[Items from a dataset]
══════════════════════════════
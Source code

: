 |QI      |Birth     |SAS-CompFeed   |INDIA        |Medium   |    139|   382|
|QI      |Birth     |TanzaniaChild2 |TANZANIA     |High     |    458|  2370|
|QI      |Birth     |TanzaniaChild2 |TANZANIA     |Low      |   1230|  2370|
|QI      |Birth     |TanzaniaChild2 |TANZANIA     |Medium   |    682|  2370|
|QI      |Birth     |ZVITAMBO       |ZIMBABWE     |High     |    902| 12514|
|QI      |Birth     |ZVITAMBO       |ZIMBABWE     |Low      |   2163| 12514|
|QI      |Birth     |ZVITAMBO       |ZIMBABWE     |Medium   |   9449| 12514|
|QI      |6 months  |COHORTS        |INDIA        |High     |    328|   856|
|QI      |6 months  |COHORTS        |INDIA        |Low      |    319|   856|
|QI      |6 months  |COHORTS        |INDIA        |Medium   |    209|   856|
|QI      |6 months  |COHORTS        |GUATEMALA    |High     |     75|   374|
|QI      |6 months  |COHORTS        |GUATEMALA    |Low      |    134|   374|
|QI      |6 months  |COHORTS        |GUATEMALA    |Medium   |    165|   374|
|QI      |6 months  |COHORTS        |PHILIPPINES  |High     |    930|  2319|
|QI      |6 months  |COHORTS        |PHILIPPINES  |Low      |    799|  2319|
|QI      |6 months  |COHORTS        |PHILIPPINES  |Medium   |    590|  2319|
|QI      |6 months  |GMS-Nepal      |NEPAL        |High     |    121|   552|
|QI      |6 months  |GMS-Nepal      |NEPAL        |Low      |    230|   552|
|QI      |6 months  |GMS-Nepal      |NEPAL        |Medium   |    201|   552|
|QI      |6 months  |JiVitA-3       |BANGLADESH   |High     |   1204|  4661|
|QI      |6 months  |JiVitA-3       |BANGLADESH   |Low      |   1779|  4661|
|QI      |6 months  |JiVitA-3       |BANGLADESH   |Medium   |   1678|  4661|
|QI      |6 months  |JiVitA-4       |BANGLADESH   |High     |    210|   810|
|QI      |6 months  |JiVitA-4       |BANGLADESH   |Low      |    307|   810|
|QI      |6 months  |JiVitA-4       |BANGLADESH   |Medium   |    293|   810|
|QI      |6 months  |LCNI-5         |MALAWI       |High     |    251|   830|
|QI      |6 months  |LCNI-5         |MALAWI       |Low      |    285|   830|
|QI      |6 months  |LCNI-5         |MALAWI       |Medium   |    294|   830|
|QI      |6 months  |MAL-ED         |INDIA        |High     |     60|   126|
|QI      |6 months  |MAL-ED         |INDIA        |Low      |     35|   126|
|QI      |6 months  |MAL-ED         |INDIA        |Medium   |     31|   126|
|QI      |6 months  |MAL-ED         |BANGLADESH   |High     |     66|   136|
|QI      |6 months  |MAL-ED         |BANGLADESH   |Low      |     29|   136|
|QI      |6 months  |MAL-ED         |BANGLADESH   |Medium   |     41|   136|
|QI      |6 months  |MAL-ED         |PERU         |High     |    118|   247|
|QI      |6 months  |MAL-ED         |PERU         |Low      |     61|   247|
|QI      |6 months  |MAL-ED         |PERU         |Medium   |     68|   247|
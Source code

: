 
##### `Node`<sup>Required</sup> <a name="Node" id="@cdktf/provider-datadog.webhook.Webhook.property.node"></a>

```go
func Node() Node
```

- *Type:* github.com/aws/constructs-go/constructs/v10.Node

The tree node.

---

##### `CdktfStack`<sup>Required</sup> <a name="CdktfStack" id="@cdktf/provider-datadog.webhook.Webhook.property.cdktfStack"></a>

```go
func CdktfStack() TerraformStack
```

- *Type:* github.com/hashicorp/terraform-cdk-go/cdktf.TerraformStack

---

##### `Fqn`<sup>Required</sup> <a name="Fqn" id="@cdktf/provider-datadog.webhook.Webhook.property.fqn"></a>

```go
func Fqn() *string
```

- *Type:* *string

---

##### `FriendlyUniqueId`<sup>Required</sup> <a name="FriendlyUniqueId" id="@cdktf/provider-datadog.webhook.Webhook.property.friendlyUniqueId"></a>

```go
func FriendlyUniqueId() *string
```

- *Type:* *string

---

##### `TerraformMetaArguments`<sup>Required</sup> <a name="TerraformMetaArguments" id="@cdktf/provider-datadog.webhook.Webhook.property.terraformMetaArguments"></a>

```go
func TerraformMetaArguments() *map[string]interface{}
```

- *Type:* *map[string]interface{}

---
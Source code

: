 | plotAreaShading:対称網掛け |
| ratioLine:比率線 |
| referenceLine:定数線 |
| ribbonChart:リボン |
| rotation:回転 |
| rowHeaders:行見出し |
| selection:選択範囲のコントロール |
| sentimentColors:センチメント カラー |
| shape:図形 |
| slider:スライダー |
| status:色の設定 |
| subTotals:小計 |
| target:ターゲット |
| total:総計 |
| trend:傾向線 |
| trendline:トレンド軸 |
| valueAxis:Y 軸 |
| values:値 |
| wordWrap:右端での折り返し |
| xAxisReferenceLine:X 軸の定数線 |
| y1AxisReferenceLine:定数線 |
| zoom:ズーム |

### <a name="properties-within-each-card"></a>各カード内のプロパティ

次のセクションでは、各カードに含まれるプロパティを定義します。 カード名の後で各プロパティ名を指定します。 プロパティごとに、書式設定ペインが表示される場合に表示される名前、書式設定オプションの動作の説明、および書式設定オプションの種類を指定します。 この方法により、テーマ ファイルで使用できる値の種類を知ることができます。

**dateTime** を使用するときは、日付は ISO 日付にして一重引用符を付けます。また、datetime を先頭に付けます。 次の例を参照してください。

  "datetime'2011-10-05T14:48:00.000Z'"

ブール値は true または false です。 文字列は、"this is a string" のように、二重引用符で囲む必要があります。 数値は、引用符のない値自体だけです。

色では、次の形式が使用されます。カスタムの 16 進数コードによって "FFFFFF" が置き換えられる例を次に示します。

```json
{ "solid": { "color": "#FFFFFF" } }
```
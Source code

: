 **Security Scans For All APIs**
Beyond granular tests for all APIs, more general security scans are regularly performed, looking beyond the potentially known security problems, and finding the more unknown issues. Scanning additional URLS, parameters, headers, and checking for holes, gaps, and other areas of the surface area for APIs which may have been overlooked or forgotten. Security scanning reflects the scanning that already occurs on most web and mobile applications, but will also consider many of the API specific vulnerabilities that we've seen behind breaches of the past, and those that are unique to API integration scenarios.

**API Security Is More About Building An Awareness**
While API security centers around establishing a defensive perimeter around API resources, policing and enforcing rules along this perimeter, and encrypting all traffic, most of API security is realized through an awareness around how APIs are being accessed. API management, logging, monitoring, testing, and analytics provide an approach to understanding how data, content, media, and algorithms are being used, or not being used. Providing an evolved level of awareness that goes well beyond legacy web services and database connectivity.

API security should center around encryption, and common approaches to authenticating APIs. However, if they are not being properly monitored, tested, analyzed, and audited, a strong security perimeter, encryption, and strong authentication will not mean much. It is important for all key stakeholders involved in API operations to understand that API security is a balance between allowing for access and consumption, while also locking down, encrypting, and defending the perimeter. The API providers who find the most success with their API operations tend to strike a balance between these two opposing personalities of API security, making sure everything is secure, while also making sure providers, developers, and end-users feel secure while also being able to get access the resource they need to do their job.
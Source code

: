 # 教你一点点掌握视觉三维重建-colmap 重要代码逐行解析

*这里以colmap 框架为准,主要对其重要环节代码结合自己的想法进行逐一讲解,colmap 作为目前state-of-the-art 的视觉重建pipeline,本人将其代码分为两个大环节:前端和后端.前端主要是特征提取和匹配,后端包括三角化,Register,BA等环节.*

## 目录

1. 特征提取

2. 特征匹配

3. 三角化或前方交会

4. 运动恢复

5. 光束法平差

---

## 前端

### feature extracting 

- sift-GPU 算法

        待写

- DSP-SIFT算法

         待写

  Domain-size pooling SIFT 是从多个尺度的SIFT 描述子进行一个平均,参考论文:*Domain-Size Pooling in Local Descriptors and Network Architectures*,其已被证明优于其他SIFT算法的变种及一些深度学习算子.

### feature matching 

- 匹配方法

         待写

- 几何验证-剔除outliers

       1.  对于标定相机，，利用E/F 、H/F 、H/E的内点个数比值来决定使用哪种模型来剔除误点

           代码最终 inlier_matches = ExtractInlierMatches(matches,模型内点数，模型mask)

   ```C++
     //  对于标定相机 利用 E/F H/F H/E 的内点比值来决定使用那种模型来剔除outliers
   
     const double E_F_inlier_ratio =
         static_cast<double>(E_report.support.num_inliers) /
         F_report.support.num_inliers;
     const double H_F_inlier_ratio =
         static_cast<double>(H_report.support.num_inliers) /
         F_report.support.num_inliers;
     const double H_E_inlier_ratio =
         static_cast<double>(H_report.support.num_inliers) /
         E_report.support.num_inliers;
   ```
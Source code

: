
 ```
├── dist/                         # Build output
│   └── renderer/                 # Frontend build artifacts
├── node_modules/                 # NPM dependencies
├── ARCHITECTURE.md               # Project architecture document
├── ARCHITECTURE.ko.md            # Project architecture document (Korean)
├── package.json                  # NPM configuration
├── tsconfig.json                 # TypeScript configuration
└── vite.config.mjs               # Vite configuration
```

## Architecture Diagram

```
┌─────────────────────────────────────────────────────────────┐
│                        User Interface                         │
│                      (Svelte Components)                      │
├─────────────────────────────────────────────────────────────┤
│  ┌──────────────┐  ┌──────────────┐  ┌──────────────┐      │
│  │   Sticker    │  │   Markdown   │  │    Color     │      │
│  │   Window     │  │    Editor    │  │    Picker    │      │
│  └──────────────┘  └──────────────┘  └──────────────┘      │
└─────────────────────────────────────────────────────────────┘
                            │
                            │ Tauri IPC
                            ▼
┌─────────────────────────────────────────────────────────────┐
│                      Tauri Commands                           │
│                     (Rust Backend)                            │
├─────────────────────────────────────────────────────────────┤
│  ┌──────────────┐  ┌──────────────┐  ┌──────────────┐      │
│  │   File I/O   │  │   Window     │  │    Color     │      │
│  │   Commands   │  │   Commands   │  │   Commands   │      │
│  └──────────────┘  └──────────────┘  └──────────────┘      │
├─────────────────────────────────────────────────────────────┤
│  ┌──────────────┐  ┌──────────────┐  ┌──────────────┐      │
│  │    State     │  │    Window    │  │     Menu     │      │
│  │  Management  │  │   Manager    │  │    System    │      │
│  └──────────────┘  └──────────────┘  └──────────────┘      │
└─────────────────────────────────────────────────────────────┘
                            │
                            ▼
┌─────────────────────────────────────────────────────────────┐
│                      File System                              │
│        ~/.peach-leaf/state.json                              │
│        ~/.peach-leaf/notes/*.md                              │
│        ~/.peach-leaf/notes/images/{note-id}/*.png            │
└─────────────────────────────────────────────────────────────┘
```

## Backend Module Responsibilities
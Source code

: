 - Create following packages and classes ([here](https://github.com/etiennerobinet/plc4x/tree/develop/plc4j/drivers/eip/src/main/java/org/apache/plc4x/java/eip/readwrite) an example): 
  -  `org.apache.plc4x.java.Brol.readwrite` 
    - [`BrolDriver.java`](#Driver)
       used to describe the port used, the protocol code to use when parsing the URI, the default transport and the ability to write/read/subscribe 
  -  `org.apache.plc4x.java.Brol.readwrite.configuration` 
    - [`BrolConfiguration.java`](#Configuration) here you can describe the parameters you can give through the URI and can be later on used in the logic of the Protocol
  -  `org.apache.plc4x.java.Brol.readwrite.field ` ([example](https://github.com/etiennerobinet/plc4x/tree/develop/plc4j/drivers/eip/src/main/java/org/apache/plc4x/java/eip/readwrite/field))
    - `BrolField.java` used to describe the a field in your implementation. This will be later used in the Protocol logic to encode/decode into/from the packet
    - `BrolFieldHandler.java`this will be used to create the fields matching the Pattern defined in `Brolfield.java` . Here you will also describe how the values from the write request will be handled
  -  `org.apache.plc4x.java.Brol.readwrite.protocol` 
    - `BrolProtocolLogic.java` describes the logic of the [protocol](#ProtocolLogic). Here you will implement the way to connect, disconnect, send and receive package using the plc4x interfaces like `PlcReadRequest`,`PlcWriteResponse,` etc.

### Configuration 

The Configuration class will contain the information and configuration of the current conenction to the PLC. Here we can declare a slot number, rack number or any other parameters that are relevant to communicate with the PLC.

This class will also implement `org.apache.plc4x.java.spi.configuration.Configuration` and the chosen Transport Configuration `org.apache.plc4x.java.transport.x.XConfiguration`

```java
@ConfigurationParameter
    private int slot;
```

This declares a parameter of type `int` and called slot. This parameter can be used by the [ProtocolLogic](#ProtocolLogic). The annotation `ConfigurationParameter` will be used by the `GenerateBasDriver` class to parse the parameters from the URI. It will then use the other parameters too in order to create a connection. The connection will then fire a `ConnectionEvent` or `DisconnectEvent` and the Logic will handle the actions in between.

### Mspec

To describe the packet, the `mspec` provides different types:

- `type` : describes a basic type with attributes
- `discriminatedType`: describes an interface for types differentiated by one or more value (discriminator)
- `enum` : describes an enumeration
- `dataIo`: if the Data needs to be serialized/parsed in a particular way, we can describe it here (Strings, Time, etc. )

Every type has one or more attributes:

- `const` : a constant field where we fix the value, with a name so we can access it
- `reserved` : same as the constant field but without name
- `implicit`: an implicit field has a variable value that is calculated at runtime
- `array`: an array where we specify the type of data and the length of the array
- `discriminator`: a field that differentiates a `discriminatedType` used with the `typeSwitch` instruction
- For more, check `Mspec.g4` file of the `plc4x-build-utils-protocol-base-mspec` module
══════════════════════════════
> _How to complete this task_:
Note down each line above where the word "TerraformMetaArguments" occurs.

> _Result of this exercise_:
##### `TerraformMetaArguments`<sup>Required</sup> <a name="TerraformMetaArguments" id="@cdktf/provider-datadog.webhook.Webhook.property.terraformMetaArguments"></a>
func TerraformMetaArguments() *map[string]interface{}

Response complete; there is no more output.